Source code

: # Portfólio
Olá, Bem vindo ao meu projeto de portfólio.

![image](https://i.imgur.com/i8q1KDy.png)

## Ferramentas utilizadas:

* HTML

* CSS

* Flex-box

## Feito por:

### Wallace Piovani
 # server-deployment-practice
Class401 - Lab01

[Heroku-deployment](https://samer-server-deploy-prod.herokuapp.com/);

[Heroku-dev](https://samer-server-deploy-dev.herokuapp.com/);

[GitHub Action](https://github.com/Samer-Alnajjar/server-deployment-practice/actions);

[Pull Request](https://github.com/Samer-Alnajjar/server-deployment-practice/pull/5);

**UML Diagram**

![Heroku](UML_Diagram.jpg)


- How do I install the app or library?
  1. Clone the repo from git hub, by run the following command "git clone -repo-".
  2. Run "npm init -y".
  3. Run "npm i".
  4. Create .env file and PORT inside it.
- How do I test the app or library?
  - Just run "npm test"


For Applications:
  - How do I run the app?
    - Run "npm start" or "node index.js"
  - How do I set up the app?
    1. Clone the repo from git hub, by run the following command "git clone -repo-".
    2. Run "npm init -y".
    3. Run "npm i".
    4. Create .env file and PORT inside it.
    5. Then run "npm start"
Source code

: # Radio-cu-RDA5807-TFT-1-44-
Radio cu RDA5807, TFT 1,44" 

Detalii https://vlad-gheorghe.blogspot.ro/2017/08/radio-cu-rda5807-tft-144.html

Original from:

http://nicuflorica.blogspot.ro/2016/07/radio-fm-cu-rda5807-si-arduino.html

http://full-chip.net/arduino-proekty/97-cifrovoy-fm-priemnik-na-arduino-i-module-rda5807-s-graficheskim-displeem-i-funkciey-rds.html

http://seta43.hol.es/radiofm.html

* * * * * * * * *

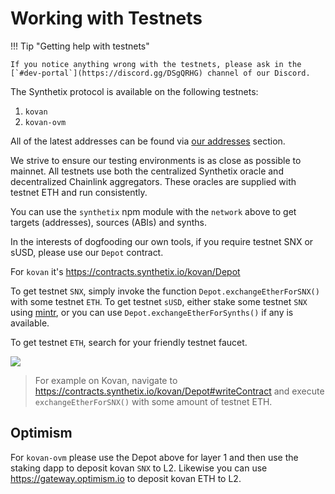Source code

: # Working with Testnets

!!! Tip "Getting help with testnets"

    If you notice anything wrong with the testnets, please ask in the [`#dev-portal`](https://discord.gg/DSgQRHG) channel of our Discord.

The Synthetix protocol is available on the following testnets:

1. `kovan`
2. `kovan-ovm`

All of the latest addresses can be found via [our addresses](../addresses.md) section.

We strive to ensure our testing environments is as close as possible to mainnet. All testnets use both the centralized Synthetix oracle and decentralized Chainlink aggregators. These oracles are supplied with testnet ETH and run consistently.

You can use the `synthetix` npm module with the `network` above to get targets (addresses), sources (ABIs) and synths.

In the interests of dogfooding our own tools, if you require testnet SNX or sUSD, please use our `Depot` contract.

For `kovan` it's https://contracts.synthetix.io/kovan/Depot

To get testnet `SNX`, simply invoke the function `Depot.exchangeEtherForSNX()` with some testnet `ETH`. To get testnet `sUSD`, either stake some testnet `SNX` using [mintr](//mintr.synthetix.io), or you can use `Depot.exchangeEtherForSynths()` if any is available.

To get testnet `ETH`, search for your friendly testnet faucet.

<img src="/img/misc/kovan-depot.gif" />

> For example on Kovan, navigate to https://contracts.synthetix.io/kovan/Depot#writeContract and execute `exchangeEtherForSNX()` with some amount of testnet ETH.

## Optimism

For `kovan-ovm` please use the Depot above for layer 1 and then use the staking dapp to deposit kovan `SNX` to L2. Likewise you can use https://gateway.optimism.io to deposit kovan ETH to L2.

* * * * * * * * *

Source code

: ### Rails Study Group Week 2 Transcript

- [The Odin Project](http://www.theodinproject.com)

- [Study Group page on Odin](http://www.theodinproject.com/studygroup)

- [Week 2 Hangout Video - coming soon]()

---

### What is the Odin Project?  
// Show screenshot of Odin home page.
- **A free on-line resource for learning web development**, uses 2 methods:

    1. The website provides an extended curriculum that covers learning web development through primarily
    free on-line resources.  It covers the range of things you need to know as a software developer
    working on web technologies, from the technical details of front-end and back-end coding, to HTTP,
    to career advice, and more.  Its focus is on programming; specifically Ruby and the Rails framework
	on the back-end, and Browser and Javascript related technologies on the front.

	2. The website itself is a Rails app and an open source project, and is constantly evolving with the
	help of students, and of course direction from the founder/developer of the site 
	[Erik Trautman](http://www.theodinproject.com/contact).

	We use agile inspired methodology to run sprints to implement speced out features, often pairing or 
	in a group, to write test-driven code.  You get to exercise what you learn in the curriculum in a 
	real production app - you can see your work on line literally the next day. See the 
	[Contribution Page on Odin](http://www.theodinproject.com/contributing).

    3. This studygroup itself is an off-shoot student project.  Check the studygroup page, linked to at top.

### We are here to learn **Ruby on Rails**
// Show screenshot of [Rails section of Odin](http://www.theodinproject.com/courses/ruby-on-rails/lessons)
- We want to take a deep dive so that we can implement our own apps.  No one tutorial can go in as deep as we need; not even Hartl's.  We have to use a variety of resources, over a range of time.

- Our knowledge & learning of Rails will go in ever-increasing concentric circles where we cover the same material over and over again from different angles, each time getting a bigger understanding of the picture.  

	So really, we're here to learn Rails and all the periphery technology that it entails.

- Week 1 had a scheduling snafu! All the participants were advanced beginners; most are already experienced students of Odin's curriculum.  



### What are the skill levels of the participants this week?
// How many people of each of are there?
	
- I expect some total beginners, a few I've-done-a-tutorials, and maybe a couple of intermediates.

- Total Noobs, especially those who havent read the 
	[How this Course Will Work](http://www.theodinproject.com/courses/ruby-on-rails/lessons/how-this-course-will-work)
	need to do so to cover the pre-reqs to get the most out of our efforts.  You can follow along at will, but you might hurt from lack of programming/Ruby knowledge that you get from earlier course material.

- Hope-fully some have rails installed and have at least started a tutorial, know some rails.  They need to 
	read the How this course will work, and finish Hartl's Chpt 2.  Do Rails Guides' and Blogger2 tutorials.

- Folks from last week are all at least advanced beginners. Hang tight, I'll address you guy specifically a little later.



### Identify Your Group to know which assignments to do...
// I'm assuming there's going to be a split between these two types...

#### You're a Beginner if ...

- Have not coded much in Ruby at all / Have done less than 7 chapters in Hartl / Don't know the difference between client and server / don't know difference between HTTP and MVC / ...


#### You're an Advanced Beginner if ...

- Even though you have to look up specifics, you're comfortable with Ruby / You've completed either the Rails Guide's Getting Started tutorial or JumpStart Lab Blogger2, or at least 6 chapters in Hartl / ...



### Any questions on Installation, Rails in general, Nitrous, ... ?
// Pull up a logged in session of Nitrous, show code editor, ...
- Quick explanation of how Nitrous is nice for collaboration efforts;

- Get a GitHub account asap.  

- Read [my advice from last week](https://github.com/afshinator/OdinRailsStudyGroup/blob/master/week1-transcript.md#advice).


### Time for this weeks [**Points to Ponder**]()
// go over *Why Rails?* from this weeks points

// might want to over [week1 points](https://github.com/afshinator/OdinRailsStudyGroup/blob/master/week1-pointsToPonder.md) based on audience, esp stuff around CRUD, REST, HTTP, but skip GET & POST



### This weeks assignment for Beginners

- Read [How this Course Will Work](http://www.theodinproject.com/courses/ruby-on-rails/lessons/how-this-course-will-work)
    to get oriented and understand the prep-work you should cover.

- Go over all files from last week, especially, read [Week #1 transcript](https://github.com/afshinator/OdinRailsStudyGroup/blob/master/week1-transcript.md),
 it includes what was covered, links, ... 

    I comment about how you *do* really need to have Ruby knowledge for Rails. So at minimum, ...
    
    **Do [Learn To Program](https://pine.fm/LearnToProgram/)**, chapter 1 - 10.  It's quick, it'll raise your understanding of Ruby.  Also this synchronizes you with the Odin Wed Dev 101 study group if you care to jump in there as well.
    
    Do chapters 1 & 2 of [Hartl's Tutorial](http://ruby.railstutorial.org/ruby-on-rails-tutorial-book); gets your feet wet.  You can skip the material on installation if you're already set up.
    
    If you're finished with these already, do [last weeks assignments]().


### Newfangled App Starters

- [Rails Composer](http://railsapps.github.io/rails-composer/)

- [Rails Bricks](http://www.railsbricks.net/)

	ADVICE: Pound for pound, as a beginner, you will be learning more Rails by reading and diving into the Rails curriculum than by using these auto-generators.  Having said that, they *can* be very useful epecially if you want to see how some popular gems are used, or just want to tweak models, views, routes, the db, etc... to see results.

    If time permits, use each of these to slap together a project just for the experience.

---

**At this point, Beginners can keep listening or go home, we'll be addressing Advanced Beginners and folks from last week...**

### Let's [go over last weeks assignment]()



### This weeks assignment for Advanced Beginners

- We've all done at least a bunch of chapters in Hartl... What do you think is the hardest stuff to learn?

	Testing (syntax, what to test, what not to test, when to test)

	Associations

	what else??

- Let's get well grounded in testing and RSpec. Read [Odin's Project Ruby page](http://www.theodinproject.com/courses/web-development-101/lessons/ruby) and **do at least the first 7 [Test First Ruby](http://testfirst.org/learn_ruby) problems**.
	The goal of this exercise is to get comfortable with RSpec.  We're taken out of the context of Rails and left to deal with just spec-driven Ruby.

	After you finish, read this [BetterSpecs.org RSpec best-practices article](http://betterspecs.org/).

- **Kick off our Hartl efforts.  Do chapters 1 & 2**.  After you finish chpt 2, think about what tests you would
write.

* * * * * * * * *

• **Task to carry out**
Copy the records above exactly, beginning at the line that contains "In the interests" and stopping after the line that contains "kovan ETH to L2.".

• **Final answer**
In the interests of dogfooding our own tools, if you require testnet SNX or sUSD, please use our `Depot` contract.

For `kovan` it's https://contracts.synthetix.io/kovan/Depot

To get testnet `SNX`, simply invoke the function `Depot.exchangeEtherForSNX()` with some testnet `ETH`. To get testnet `sUSD`, either stake some testnet `SNX` using [mintr](//mintr.synthetix.io), or you can use `Depot.exchangeEtherForSynths()` if any is available.

To get testnet `ETH`, search for your friendly testnet faucet.

<img src="/img/misc/kovan-depot.gif" />

> For example on Kovan, navigate to https://contracts.synthetix.io/kovan/Depot#writeContract and execute `exchangeEtherForSNX()` with some amount of testnet ETH.

## Optimism

For `kovan-ovm` please use the Depot above for layer 1 and then use the staking dapp to deposit kovan `SNX` to L2. Likewise you can use https://gateway.optimism.io to deposit kovan ETH to L2.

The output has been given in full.